A, alignment of the amino acid sequences of the proximal C-terminal regions of P2X family proteins. The original reports used for the alignment are as follows: P2X₁ (Valera et al. 1994), P2X₂ (Brake et al. 1994), P2X₃ (Lewis et al. 1995), P2X₄ (Seguela et al. 1996), P2X₅ (Collo et al. 1996), P2X₆ (Collo et al. 1996), P2X₇ (Surprenant et al. 1996). Positively charged residues (lysine and arginine) are highlighted. B, representative macroscopic currents of WT and mutant P2X₂ channels recorded as in Fig. 2. N.D. denotes a channel that did not show detectable currents, and so could not be analyzed.

Figure 4. Analysis of the effects of the indicated mutations on the extent of P2X₂ channel desensitization

A, B and D, comparison of the extent in desensitization of WT P2X₂ and mutant channels. Currents were recorded as in Fig. 2. Bars depict means ± s.e.m. (n = 5–7 in A, n = 7 in B and n = 5–10 in D); control means (control= WT in A, control = WT in B and control = S378stop in D) and those of each mutant were compared statistically using Tukey's test (***P < 0.001, **P < 0.01, *P < 0.05 and (N.S) means P > 0.05). C, concentration–response relationships of WT P2X₂ and the indicated mutants.
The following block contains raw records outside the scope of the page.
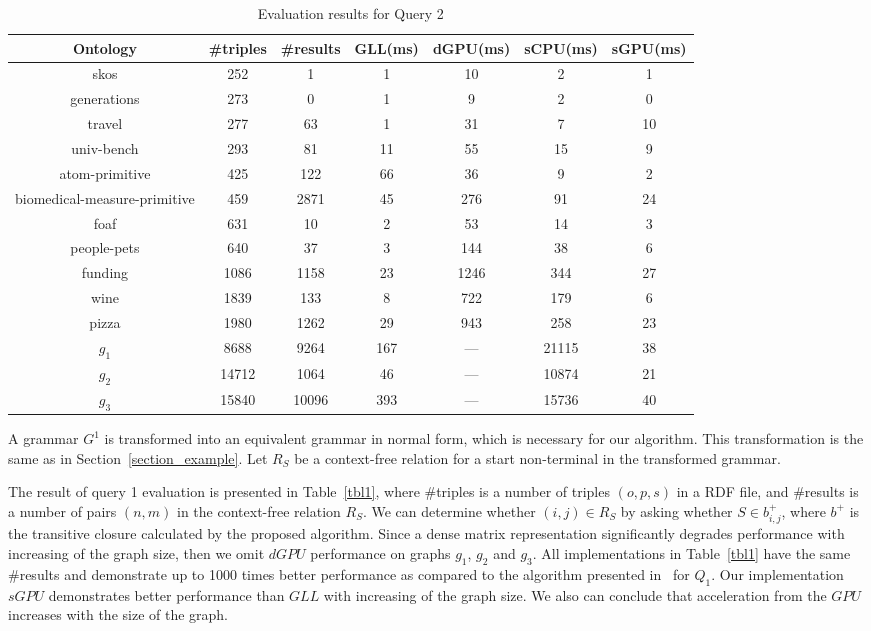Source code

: \begin{table*}[h]
\centering
\caption{Evaluation results for Query 2}
\label{tbl2}

\begin{tabular}{ | c | c | c | c | c | c | c |}
\hline
Ontology & \#triples & \#results & GLL(ms) & dGPU(ms) & sCPU(ms) & sGPU(ms) \\
\hline 
\hline
skos        & 252 & 1 & 1 & 10 & 2 & 1\\
generations & 273 & 0 & 1 & 9 & 2 & 0\\
travel      & 277 & 63 & 1 & 31 & 7 & 10\\
univ-bench  & 293 & 81 & 11 & 55 & 15 & 9\\
atom-primitive & 425 & 122 & 66 & 36 & 9 & 2\\
biomedical-measure-primitive & 459 & 2871 & 45 & 276 & 91 & 24\\
foaf        & 631 & 10 & 2 & 53 & 14 & 3\\
people-pets & 640 & 37 & 3 & 144 & 38 & 6\\
funding     & 1086 & 1158 & 23 & 1246 & 344 & 27\\
wine        & 1839 & 133 & 8 & 722 & 179 & 6\\
pizza       & 1980 & 1262 & 29 & 943 & 258 & 23\\
$g_{1}$     & 8688 & 9264 & 167 & --- & 21115 & 38\\
$g_{2}$     & 14712 & 1064 & 46 & --- & 10874 & 21\\
$g_{3}$     & 15840 & 10096 & 393 & --- & 15736 & 40\\
\hline
\end{tabular}

\end{table*}


A grammar $G^1$ is transformed into an equivalent grammar in normal form, which is necessary for our algorithm. This transformation is the same as in Section~\ref{section_example}. Let $R_S$ be a context-free relation for a start non-terminal in the transformed grammar.

The result of query 1 evaluation is presented in Table~\ref{tbl1}, where \#triples is a number of triples $(o,p,s)$ in a RDF file, and \#results is a number of pairs $(n,m)$ in the context-free relation $R_S$. We can determine whether $(i,j) \in R_S$ by asking whether $S \in b^+_{i,j}$, where $b^+$ is the transitive closure calculated by the proposed algorithm. Since a dense matrix representation significantly degrades performance with increasing of the graph size, then we omit $dGPU$ performance on graphs $g_1$, $g_2$ and $g_3$. All implementations in Table~\ref{tbl1} have the same \#results and demonstrate up to 1000 times better performance as compared to the algorithm presented in~\cite{RDF} for $Q_1$. Our implementation $sGPU$ demonstrates better performance than $GLL$ with increasing of the graph size. We also can conclude that acceleration from the $GPU$ increases with the size of the graph.

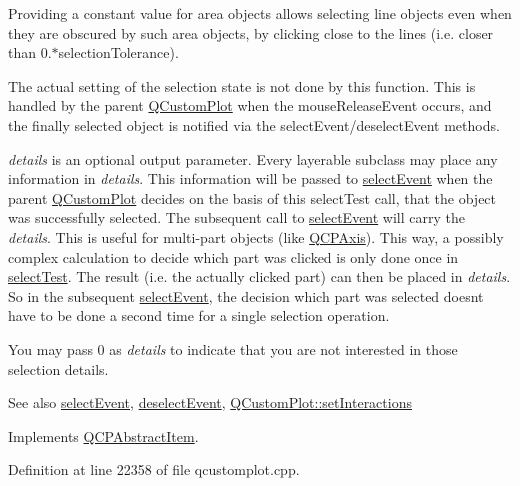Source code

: Providing a constant value for area objects allows selecting line objects even when they are obscured by such area objects, by clicking close to the lines (i.\+e. closer than 0.$\ast$selection\+Tolerance).

The actual setting of the selection state is not done by this function. This is handled by the parent \hyperlink{class_q_custom_plot}{Q\+Custom\+Plot} when the mouse\+Release\+Event occurs, and the finally selected object is notified via the select\+Event/deselect\+Event methods.

{\itshape details} is an optional output parameter. Every layerable subclass may place any information in {\itshape details}. This information will be passed to \hyperlink{class_q_c_p_abstract_item_aaf92af7b9893712959a6c073d334d88d}{select\+Event} when the parent \hyperlink{class_q_custom_plot}{Q\+Custom\+Plot} decides on the basis of this select\+Test call, that the object was successfully selected. The subsequent call to \hyperlink{class_q_c_p_abstract_item_aaf92af7b9893712959a6c073d334d88d}{select\+Event} will carry the {\itshape details}. This is useful for multi-\/part objects (like \hyperlink{class_q_c_p_axis}{Q\+C\+P\+Axis}). This way, a possibly complex calculation to decide which part was clicked is only done once in \hyperlink{class_q_c_p_item_text_a285b95bb6634c2e4f7768abb7a8bc69c}{select\+Test}. The result (i.\+e. the actually clicked part) can then be placed in {\itshape details}. So in the subsequent \hyperlink{class_q_c_p_abstract_item_aaf92af7b9893712959a6c073d334d88d}{select\+Event}, the decision which part was selected doesn\textquotesingle{}t have to be done a second time for a single selection operation.

You may pass 0 as {\itshape details} to indicate that you are not interested in those selection details.

\begin{DoxySeeAlso}{See also}
\hyperlink{class_q_c_p_abstract_item_aaf92af7b9893712959a6c073d334d88d}{select\+Event}, \hyperlink{class_q_c_p_abstract_item_a91f090d6763cfedb0749219c63788ae9}{deselect\+Event}, \hyperlink{class_q_custom_plot_a5ee1e2f6ae27419deca53e75907c27e5}{Q\+Custom\+Plot\+::set\+Interactions} 
\end{DoxySeeAlso}


Implements \hyperlink{class_q_c_p_abstract_item_a96d522d10ffc0413b9a366c6f7f0476b}{Q\+C\+P\+Abstract\+Item}.



Definition at line 22358 of file qcustomplot.\+cpp.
Figure 7. Binding of the proximal region of the P2X₂ cytoplasmic C-terminal domain to phospholipids

A, recombinant GST-tagged WT and mutant proximal C-terminal regions of P2X₂ were resolved by SDS-PAGE and stained with Coomassie Brilliant Blue. B, positions of the indicated phospholipids blotted on a nitrocellulose membrane. Abbreviations used are as follows: Lyso phosphatidic acid (LPA); lysophosphocholine (LPC); sphingosine-1-phosphate (SIP); phosphatidic acid (PA); phosphatidyl choline (PC); phosphatidyl serine (PS); phosphatidyl ethanolamine (PE). C, binding patterns of the WT and K365Q, K369Q, K365R K366Q mutant proteins and a negative control protein (GST) to phospholipids blotted on the membrane.
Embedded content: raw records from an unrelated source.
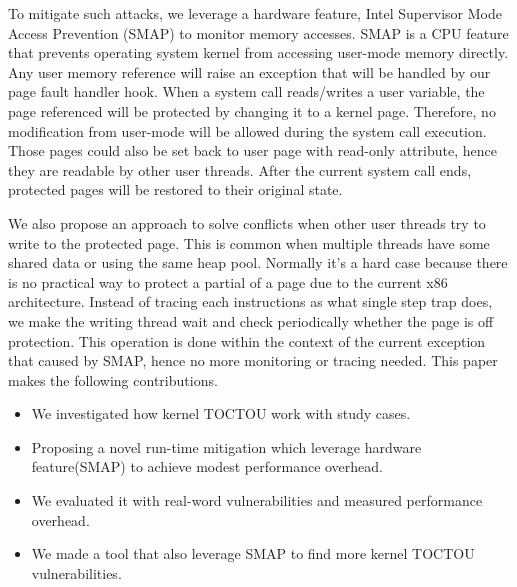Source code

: To mitigate such attacks, we leverage a hardware feature, Intel Supervisor Mode Access Prevention (SMAP) to monitor memory accesses. SMAP is a CPU feature that prevents operating system kernel from accessing user-mode memory directly. Any user memory reference will raise an exception that will be handled by our page fault handler hook. When a system call reads/writes a user variable, the page referenced will be protected by changing it to a kernel page. Therefore, no modification from user-mode will be allowed during the system call execution. Those pages could also be set back to user page with read-only attribute, hence they are readable by other user threads. After the current system call ends, protected pages will be restored to their original state.

We also propose an approach to solve conflicts when other user threads try to write to the protected page. This is common when multiple threads have some shared data or using the same heap pool. Normally it's a hard case because there is no practical way to protect a partial of a page due to the current x86 architecture. Instead of tracing each instructions as what single step trap does, we make the writing thread wait and check periodically whether the page is off protection. This operation is done within the context of the current exception that caused by SMAP, hence no more monitoring or tracing needed. This paper makes the following contributions.


\begin{itemize}[leftmargin=*]
    \item We investigated how kernel TOCTOU work with study cases.
    \item Proposing a novel run-time mitigation which leverage hardware feature(SMAP) to achieve modest performance overhead. 
    \item We evaluated it with real-word vulnerabilities and measured performance overhead.
    \item We made a tool that also leverage SMAP to find more kernel TOCTOU vulnerabilities.
\end{itemize}

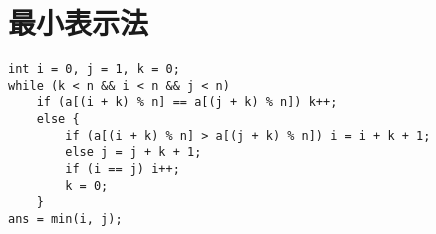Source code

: \section{最小表示法}

\begin{verbatim}
int i = 0, j = 1, k = 0;
while (k < n && i < n && j < n)
    if (a[(i + k) % n] == a[(j + k) % n]) k++;
    else {
        if (a[(i + k) % n] > a[(j + k) % n]) i = i + k + 1;
        else j = j + k + 1;
        if (i == j) i++;
        k = 0;
    }
ans = min(i, j);
\end{verbatim}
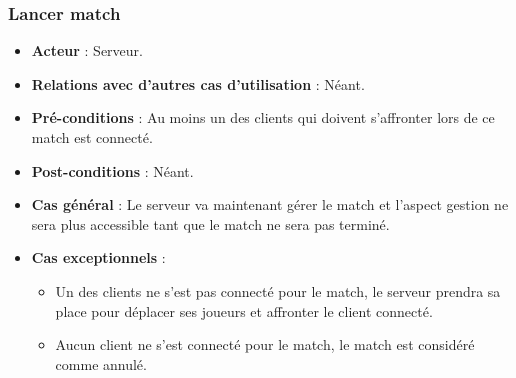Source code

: \documentclass[a4paper,titlepage]{scrreprt}
\begin{document}
    \subsubsection{Lancer match}
      \begin{itemize}
        \item \textbf{Acteur}  : Serveur.
        \item \textbf{Relations avec d'autres cas d'utilisation}  : Néant.
        \item \textbf{Pré-conditions} : Au moins un des clients qui doivent s’affronter lors de ce match est connecté.
        \item \textbf{Post-conditions} : Néant.
        \item \textbf{Cas général} : Le serveur va maintenant gérer le match et l’aspect gestion ne sera plus accessible tant que le match ne sera pas terminé.
        \item \textbf{Cas exceptionnels} : 
          \begin{itemize}
            \item Un des clients ne s’est pas connecté pour le match, le serveur prendra sa place pour déplacer ses joueurs et affronter le client connecté.
			\item Aucun client ne s’est connecté pour le match, le match est considéré comme annulé.
          \end{itemize}    	
      \end{itemize}
\end{document}
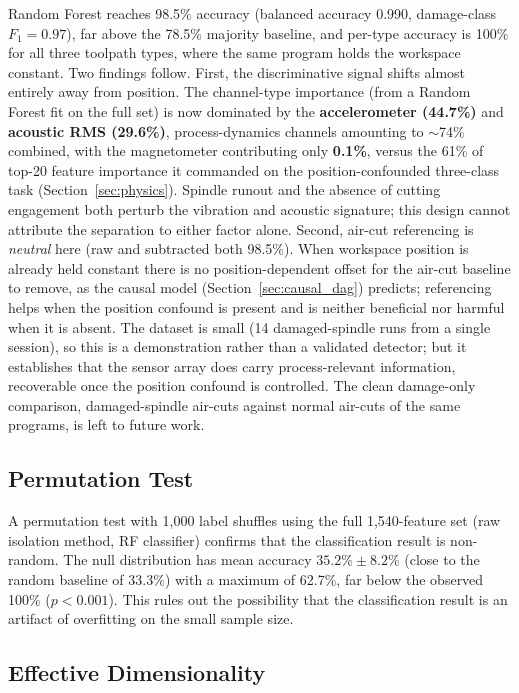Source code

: Random Forest reaches 98.5\% accuracy (balanced accuracy 0.990, damage-class $F_1 = 0.97$), far above the 78.5\% majority baseline, and per-type accuracy is 100\% for all three toolpath types, where the same program holds the workspace constant. Two findings follow. First, the discriminative signal shifts almost entirely away from position. The channel-type importance (from a Random Forest fit on the full set) is now dominated by the \textbf{accelerometer (44.7\%)} and \textbf{acoustic RMS (29.6\%)}, process-dynamics channels amounting to $\sim$74\% combined, with the magnetometer contributing only \textbf{0.1\%}, versus the 61\% of top-20 feature importance it commanded on the position-confounded three-class task (Section~\ref{sec:physics}). Spindle runout and the absence of cutting engagement both perturb the vibration and acoustic signature; this design cannot attribute the separation to either factor alone. Second, air-cut referencing is \emph{neutral} here (raw and subtracted both 98.5\%). When workspace position is already held constant there is no position-dependent offset for the air-cut baseline to remove, as the causal model (Section~\ref{sec:causal_dag}) predicts; referencing helps when the position confound is present and is neither beneficial nor harmful when it is absent. The dataset is small (14 damaged-spindle runs from a single session), so this is a demonstration rather than a validated detector; but it establishes that the sensor array does carry process-relevant information, recoverable once the position confound is controlled. The clean damage-only comparison, damaged-spindle air-cuts against normal air-cuts of the same programs, is left to future work.

\subsection{Permutation Test}

A permutation test with 1{,}000 label shuffles using the full 1{,}540-feature set (raw isolation method, RF classifier) confirms that the classification result is non-random. The null distribution has mean accuracy $35.2\% \pm 8.2\%$ (close to the random baseline of $33.3\%$) with a maximum of 62.7\%, far below the observed 100\% ($p < 0.001$). This rules out the possibility that the classification result is an artifact of overfitting on the small sample size.

\subsection{Effective Dimensionality}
Figure 5. Effects on desensitization of introducing positively charged amino acid residues into the C-terminal domain of P2X₄

A, representative current through the WT P2X₄ channel. An initial fast desensitization phase and a later slow resensitization phase were observed. B, expanded recordings of the desensitization phase of WT P2X₄ and the Y374K mutant. C, comparison of the speed of desensitization of WT and mutant P2X₂ channels. I_100s/I_peak was not usable as an index here, so the desensitization phase was fitted with a single exponential function, and the time constants were determined. Bars depict means ± s.e.m. (n = 7).
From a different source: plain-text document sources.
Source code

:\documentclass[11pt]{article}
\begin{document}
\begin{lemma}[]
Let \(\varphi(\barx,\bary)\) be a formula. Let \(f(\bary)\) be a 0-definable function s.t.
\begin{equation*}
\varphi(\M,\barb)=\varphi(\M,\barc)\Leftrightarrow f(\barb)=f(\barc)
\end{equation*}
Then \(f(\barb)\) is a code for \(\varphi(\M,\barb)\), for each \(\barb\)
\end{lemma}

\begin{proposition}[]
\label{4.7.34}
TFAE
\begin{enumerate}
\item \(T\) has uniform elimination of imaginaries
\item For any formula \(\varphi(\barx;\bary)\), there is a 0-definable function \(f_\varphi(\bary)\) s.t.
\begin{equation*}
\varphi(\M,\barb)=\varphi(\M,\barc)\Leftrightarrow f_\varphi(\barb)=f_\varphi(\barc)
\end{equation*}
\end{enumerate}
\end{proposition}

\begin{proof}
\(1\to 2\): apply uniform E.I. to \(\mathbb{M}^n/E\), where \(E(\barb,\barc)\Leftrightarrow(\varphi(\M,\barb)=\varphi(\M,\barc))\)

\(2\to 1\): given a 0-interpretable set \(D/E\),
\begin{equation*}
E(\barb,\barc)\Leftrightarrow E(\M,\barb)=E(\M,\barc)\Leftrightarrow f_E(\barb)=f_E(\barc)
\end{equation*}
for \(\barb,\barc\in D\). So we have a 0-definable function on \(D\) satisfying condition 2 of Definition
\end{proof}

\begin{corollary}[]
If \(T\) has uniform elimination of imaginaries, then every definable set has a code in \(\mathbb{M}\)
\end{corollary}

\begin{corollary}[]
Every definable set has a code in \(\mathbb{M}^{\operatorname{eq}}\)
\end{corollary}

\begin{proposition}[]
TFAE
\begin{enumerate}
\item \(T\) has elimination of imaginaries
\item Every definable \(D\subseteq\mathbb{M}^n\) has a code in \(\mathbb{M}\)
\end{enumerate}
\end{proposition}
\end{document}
Figure 8. Interaction of the P2X₂ cytoplasmic C-terminal domain with the plasma membrane

A, expression of EGFP and EGFP-P2X₂ fusion proteins in transiently transfected COS-7 cells. The abbreviations used are as follows: EGFP alone, EGFP protein used as a negative control; whole, EGFP with the entire cytoplasmic C-terminus (L353–L472); proximal, EGFP with the proximal C-terminal region (L353–S378stop); distal, EGFP with the distal C-terminal region (S378–L472); proximal K365Q or K365R, EGFP with the proximal C-terminus carrying the K365Q or K365R mutation, respectively. Cells were fixed in either paraformaldehyde or ethanol. Images were acquired with a 20× objective lens and an optical filter set for EGFP. In the images of EGFP alone, DAPI staining also is shown to confirm that there are sufficient numbers of cells in the visual field. The cell density is similar in the other images, but DAPI staining was omitted for clarity. B, quantitative comparison of the intensity of the fluorescence signals obtained with the indicated five constructs.

Figure 9. Schematic diagram explaining the membrane PIP_n-dependent conformational changes in the P2X₂ channel

For convenience, only the cytoplasmic C-terminal domain and the transmembrane pore region of the channel are shown; omitted are the extracellular domain and the cytoplasmic N-terminal region. Open: an initial open state with a low permeability to NMDG. Large open form: a state showing a high permeability to NMDG. The equilibrium is inclined toward the desensitized state when interaction with the plasma membrane is not maintained. Conformational changes in the proximal cytoplasmic region are thought to occur during transitions from the open to the large open state, and from large open to the desensitized state.